* Q1 EPS ex-items 44 cents vs Street view 41 cents
* Revenue $443.4 million vs Street view $423.49 million
* Net income included $17.2 mln currency loss
* Reiterates full-year shipment view of 1.2-1.3 GW (Adds analyst comment, forecasts, byline)
By Nichola Groom
LOS ANGELES, May 11 (Reuters) - A hefty foreign exchange loss hurt solar panel maker Canadian Solar Inc’s (CSIQ.O) first-quarter profit, and shares fell 2 percent in extended trading.
The company backed its shipment forecast for the year and said it saw “significant declines” in raw material costs this quarter which would help lessen the impact of falling prices on solar modules.
Canadian Solar has been expanding in-house production of solar cells used to make modules to cut costs and expand profit margins. But the company forecast gross margins of 13 to 15 percent in the second quarter, about the same or lower than the first quarter’s 14.7 percent.
“They are not as low-cost a producer as a Trina TSL.N or a Yingli (YGE.N) or even a Jinko (JKS.N),” Wedbush analyst Christine Hersey said. “In the near term, the margin profile is probably a bit of a concern.”
Net income was $5.9 million, or 13 cents per share, compared with $1.5 million, or 3 cents per share, a year ago.
Excluding a $17.2 million loss from foreign exchange hedging, the company earned 44 cents a share. On that basis, analysts were expecting a profit of 41 cents a share, according to Thomson Reuters I/B/E/S.
Revenue rose 31.6 percent to $443.4 million, above analysts’ estimate of $423.49 million, according to Thomson Reuters I/B/E/S.
The Ontario, Canada-based company -- which has most of its manufacturing in China -- said in March that first-quarter shipments would be in line with the fourth quarter’s 237 megawatts. The company at the time also forecast gross margins of 14 to 15 percent for the period.

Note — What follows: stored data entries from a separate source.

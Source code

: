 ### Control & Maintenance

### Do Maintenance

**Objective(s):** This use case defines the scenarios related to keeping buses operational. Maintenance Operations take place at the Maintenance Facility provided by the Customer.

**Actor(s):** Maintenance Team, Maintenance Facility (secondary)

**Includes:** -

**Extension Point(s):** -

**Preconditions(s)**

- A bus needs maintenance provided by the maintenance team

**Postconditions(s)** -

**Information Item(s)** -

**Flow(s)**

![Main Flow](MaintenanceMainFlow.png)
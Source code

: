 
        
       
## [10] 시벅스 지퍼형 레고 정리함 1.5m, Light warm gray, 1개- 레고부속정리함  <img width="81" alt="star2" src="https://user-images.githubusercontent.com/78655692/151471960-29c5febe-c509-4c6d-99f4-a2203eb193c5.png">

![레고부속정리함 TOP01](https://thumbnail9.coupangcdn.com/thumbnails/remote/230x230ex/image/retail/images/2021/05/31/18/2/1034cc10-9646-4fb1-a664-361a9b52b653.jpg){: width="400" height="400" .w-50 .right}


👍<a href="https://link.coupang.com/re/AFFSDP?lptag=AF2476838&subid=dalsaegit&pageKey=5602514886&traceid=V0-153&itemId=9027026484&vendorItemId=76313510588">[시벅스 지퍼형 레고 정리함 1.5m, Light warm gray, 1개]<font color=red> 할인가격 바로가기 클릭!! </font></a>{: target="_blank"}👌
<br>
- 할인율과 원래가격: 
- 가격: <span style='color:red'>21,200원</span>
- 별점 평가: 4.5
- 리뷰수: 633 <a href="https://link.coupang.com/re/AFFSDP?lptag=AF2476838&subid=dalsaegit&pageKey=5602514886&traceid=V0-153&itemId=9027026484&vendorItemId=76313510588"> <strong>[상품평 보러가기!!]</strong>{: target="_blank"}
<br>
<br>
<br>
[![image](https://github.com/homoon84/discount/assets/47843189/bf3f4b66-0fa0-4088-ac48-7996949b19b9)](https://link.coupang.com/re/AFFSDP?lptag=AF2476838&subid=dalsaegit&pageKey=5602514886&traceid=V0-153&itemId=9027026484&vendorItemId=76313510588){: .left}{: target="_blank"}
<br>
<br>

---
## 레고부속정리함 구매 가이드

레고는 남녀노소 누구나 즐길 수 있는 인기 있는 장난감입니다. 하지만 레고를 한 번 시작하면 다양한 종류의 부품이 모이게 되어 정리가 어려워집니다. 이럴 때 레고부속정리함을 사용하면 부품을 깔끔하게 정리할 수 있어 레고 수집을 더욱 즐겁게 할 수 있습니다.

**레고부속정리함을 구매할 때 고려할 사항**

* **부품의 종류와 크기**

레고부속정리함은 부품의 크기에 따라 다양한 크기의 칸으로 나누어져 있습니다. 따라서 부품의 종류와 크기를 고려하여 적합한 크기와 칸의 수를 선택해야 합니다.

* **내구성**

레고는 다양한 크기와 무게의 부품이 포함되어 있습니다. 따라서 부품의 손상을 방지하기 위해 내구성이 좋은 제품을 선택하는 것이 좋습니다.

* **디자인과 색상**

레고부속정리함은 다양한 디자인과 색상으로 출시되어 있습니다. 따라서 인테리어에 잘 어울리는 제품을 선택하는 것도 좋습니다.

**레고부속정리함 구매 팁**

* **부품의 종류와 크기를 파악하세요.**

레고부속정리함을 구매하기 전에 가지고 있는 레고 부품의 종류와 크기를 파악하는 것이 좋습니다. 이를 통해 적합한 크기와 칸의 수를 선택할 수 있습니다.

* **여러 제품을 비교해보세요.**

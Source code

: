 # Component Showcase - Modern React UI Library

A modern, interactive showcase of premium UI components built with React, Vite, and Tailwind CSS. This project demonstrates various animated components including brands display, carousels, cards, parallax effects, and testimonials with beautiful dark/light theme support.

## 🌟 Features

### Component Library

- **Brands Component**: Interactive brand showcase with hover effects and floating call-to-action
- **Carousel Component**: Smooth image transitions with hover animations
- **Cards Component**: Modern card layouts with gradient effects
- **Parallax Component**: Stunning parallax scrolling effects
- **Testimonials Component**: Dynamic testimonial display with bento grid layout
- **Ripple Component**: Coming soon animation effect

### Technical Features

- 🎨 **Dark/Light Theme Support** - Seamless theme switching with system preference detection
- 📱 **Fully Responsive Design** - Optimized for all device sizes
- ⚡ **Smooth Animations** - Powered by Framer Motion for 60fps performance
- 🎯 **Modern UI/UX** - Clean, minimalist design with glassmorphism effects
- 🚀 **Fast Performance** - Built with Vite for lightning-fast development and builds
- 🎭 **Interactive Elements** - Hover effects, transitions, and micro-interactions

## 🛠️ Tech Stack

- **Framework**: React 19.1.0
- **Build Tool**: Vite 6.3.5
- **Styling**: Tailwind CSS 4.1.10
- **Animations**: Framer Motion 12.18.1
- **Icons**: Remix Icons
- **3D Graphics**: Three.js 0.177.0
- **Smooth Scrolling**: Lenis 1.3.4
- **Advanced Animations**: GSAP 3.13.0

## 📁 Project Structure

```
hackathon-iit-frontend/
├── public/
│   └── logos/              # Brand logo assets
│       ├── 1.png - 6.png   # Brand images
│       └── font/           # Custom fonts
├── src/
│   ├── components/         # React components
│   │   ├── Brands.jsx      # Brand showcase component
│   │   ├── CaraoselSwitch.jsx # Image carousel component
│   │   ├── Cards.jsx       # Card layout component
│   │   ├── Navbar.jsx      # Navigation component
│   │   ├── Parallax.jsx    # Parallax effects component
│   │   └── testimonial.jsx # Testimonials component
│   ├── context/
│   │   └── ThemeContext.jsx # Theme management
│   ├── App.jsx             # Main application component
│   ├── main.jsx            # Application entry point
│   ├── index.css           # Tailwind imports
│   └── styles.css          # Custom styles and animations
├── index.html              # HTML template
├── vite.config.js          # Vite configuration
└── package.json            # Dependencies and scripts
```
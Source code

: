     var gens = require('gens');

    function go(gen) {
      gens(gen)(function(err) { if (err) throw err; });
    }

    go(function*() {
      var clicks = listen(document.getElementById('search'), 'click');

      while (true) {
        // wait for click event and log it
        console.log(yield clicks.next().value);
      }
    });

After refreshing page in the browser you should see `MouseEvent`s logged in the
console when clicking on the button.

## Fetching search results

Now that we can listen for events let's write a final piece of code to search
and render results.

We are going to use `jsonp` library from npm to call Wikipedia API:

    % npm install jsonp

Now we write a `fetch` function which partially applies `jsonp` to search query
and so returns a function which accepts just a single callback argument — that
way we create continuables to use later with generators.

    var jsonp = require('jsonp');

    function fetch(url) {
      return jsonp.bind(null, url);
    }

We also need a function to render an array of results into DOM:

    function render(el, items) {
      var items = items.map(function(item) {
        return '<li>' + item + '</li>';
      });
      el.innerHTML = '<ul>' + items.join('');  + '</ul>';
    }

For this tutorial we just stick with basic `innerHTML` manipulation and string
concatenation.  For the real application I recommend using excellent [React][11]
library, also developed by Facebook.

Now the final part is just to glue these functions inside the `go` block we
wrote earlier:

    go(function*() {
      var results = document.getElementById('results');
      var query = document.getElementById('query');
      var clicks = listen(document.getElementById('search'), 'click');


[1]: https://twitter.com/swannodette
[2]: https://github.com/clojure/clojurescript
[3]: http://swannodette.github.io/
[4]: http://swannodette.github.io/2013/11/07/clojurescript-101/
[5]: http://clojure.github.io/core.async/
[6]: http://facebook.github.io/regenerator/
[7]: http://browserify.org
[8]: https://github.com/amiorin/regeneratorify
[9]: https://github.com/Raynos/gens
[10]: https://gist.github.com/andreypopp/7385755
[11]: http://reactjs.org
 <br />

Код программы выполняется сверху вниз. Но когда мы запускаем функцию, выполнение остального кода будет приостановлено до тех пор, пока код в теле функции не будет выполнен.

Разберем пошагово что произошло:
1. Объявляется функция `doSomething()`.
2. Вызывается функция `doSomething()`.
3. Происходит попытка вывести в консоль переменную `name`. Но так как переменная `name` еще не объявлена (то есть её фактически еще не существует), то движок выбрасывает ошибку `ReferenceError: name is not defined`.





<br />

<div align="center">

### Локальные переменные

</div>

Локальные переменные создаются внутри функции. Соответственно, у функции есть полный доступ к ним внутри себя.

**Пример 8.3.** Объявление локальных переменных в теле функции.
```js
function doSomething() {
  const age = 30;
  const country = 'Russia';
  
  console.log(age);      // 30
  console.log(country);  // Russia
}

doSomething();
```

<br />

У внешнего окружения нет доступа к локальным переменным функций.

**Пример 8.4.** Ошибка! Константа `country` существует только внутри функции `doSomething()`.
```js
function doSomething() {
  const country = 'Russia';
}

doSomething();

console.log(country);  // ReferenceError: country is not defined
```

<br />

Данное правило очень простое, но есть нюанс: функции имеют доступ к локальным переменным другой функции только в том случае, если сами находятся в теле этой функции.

On Wednesday, Canadian Solar reported shipments of 244 MW and a gross margin of 14.7 percent.
For the full year, Canadian Solar still expects shipments of 1.2 to 1.3 gigawatts.
In the second quarter, the company said shipments would be between 245 MW and 255 MW.
Sales volumes to Canada would nearly double this year, while Japanese demand, hurt by a devastating earthquake, will return to normal levels in the third quarter, said Canadian Solar Chief Executive Shawn Qu.